[Opening RECORDS SHOWN section]

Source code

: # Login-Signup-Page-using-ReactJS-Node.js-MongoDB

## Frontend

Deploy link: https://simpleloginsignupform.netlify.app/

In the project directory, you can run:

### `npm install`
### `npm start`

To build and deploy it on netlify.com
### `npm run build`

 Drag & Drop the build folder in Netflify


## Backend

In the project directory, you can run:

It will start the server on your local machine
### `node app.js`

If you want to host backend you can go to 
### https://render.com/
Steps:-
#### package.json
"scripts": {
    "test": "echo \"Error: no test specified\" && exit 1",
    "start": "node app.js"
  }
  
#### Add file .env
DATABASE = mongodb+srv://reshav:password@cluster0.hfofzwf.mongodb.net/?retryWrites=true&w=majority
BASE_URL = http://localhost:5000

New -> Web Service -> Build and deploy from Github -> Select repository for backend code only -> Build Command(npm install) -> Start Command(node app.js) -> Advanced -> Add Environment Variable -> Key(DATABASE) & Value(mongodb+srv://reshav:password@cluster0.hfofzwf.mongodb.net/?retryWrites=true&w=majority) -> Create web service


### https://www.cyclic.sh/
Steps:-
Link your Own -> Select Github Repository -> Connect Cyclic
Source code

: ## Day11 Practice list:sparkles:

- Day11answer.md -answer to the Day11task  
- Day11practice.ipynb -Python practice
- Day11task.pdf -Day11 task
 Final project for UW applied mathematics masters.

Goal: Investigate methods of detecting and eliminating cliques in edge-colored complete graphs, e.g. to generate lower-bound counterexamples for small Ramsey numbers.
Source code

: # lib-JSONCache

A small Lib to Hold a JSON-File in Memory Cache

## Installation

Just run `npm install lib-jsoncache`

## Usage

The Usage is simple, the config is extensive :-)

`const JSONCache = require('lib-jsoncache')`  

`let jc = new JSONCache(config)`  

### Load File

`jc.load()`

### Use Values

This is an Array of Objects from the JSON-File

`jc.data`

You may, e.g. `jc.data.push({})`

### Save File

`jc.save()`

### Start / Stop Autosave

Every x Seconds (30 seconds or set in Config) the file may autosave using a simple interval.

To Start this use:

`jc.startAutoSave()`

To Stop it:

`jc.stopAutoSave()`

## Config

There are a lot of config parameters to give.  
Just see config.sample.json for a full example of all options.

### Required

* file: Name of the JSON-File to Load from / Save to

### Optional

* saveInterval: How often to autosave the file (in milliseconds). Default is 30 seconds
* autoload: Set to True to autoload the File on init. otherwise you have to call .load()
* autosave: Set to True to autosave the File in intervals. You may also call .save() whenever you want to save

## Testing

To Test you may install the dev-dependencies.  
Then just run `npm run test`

[Closing RECORDS SHOWN section]

Retype every record exactly, omitting nothing.

▶ THE ANSWER
Source code

: # Login-Signup-Page-using-ReactJS-Node.js-MongoDB

## Frontend

Deploy link: https://simpleloginsignupform.netlify.app/

In the project directory, you can run:

### `npm install`
### `npm start`

To build and deploy it on netlify.com
### `npm run build`

 Drag & Drop the build folder in Netflify


## Backend

In the project directory, you can run:

It will start the server on your local machine
### `node app.js`

If you want to host backend you can go to 
### https://render.com/
Steps:-
#### package.json
"scripts": {
    "test": "echo \"Error: no test specified\" && exit 1",
    "start": "node app.js"
  }
  
#### Add file .env
DATABASE = mongodb+srv://reshav:password@cluster0.hfofzwf.mongodb.net/?retryWrites=true&w=majority
BASE_URL = http://localhost:5000

New -> Web Service -> Build and deploy from Github -> Select repository for backend code only -> Build Command(npm install) -> Start Command(node app.js) -> Advanced -> Add Environment Variable -> Key(DATABASE) & Value(mongodb+srv://reshav:password@cluster0.hfofzwf.mongodb.net/?retryWrites=true&w=majority) -> Create web service


### https://www.cyclic.sh/
Steps:-
Link your Own -> Select Github Repository -> Connect Cyclic
Source code

: ## Day11 Practice list:sparkles:

- Day11answer.md -answer to the Day11task  
- Day11practice.ipynb -Python practice
- Day11task.pdf -Day11 task
 Final project for UW applied mathematics masters.

Goal: Investigate methods of detecting and eliminating cliques in edge-colored complete graphs, e.g. to generate lower-bound counterexamples for small Ramsey numbers.
Source code

: # lib-JSONCache

A small Lib to Hold a JSON-File in Memory Cache

## Installation

Just run `npm install lib-jsoncache`

## Usage

The Usage is simple, the config is extensive :-)

`const JSONCache = require('lib-jsoncache')`  

`let jc = new JSONCache(config)`  

### Load File

`jc.load()`

### Use Values

This is an Array of Objects from the JSON-File

`jc.data`

You may, e.g. `jc.data.push({})`

### Save File

`jc.save()`

### Start / Stop Autosave

Every x Seconds (30 seconds or set in Config) the file may autosave using a simple interval.

To Start this use:

`jc.startAutoSave()`

To Stop it:

`jc.stopAutoSave()`

## Config

There are a lot of config parameters to give.  
Just see config.sample.json for a full example of all options.

### Required

* file: Name of the JSON-File to Load from / Save to

### Optional

* saveInterval: How often to autosave the file (in milliseconds). Default is 30 seconds
* autoload: Set to True to autoload the File on init. otherwise you have to call .load()
* autosave: Set to True to autosave the File in intervals. You may also call .save() whenever you want to save

## Testing

To Test you may install the dev-dependencies.  
Then just run `npm run test`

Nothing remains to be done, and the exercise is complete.